Söz konusu camiler, yasal olarak içerici,
kullanım açısından dışlayıcı bir statüye sahiptir.

Asef Bayat

İstanbul'da camiler müminler tarafından her daim günün hengâmesinden, türlü mekânların kalabalığından kaçıp sığındıkları huzur ve âram mekânı olarak deneyimlenmez. Bir de madalyonun diğer yüzü; kutsal mekâna gürültülü ziyaretçi akışının ve protokolün beraberinden getirdiği bir huzursuzluk var. Ziyaretçi kalabalığının (cemaat değil) veya protokolün bulunduğu camiler, aradıkları huzur ve maneviyatı bulamadıkları için bilhassa kadınların kullanmayı tercih etmediği mekânlar. Sözgelimi Fatih ve Süleymaniye'nin yoğun ziyaret alan, içinde mütemadiyen fotoğraf çekilen Ayasofya ve Sultanahmet'ten başlıca farkı, sakin birer ortam sunması. Ayasofya ve Sultanahmet ibadet değil turistlik ziyaret mekânı olarak deneyimlenir, mabet değil müze olarak.

"İstanbul'da bana huzur vermeyen, veremeyen bir cami neresi, Sultanahmet geliyor aklıma. Gerçekten çok gürültülü, kalabalık, çok hızlı bir akış var. Herkes geliyor fotoğraf çekiyor gidiyor, geliyor fotoğraf çekiyor gidiyor. Buranın [Süleymaniye Külliyesi] sakinliği beni dinlendiriyor yani. Böyle oturayım etrafı izleyeyim, hafif rüzgâr essin, orada burada konuşan eden olsun ama sürekli bir insan akışı olmasın. Çok yorucu geliyor bana Sultanahmet Cami. Çünkü camilikten ziyade turistlik kimliği daha ön plana çıkmış bir yer diye düşünüyorum. Süleymaniye öyle değil. Süleymaniye hâlâ cami. Her ne kadar turistlik çekiciliği de olsa hâlâ camiliğini koruyor bence."

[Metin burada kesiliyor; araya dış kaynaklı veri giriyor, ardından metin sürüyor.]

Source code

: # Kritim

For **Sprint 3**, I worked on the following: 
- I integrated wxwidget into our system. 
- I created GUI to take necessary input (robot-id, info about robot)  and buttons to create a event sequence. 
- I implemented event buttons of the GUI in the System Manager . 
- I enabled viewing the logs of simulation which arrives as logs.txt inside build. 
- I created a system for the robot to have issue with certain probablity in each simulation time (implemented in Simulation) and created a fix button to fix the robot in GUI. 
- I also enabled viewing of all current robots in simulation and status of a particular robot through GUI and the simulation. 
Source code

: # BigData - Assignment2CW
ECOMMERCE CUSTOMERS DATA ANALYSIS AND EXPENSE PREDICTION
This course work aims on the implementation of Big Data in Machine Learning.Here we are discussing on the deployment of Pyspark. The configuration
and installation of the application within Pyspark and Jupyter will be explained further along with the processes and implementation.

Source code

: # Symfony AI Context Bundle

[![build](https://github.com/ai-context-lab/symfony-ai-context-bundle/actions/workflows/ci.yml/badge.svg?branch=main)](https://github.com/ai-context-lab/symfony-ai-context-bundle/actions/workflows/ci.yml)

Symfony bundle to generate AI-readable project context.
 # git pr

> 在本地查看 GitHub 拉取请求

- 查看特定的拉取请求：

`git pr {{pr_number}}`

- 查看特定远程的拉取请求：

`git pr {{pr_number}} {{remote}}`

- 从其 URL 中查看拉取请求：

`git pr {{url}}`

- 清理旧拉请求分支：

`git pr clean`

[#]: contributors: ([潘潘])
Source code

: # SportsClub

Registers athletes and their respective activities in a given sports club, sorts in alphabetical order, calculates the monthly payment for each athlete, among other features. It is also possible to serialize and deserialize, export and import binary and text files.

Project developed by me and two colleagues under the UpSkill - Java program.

Mimar Sinan Camisi - Ataşehir 

Ancak sakinlik ve huzur mekânı olarak tanımlanan Süleymaniye Camisi'nde Cuma namazı için protokolün bulunması, kadınların burayı terk ediş sebebi. Çünkü protokolün camiye varit olması, bakan, milletvekili ve diğerleri güvenlik çemberi eşliğinde ön safa geçerken kapıda sayıları artırılan görevlilerinin yaptığı müziç bir güvenlik taharrisine maruz kalmak anlamına gelir.

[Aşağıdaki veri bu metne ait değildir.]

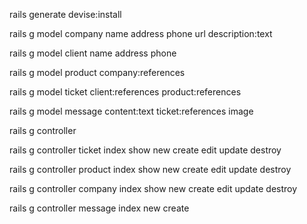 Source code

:   rails generate devise:install


rails g model company name address phone url description:text

rails g model client name address phone

rails g model product company:references

rails g model ticket client:references product:references

rails g model message content:text ticket:references image


rails g controller


rails g controller ticket index show new create edit update destroy

rails g controller product index show new create edit update destroy

rails g controller company index show new create edit update destroy

rails g controller message index new create






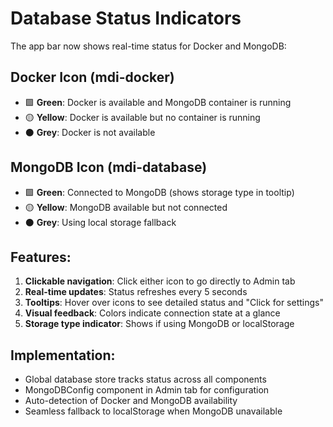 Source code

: # Database Status Indicators

The app bar now shows real-time status for Docker and MongoDB:

## Docker Icon (mdi-docker)
- 🟩 **Green**: Docker is available and MongoDB container is running
- 🟡 **Yellow**: Docker is available but no container is running
- ⚫ **Grey**: Docker is not available

## MongoDB Icon (mdi-database)
- 🟩 **Green**: Connected to MongoDB (shows storage type in tooltip)
- 🟡 **Yellow**: MongoDB available but not connected
- ⚫ **Grey**: Using local storage fallback

## Features:
1. **Clickable navigation**: Click either icon to go directly to Admin tab
2. **Real-time updates**: Status refreshes every 5 seconds
3. **Tooltips**: Hover over icons to see detailed status and "Click for settings"
4. **Visual feedback**: Colors indicate connection state at a glance
5. **Storage type indicator**: Shows if using MongoDB or localStorage

## Implementation:
- Global database store tracks status across all components
- MongoDBConfig component in Admin tab for configuration
- Auto-detection of Docker and MongoDB availability
- Seamless fallback to localStorage when MongoDB unavailable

"Süleymaniye Camisi'ne çok yakın olduğumuz için protokole yıl içerisinde çok rastlıyoruz. Ama bizzat varken camiye girmedim, kaçıyorum. Aramalar, işte caminin her tarafında güvenlik görevlilerinin bulunması. Girdiğin kapıdan çıkarken bile aranmak beni irite ediyor. Veya yollarınızı değiştiriyorsunuz. Caminin girişinde dedektör tutuyorlar. Bazen tek giriş yapılıyor, camilere her taraftan mesela caminin üç dört farklı yerinden giriş yapılabiliyor, tek kapıya yönlendiriliyor. Ben günde beş defa camiye giden biri değilim, cumalara da her hafta, her hafta gitmiyorum ama gitmek istediğim de eğer o gün protokolden biri varsa gitmiyorum."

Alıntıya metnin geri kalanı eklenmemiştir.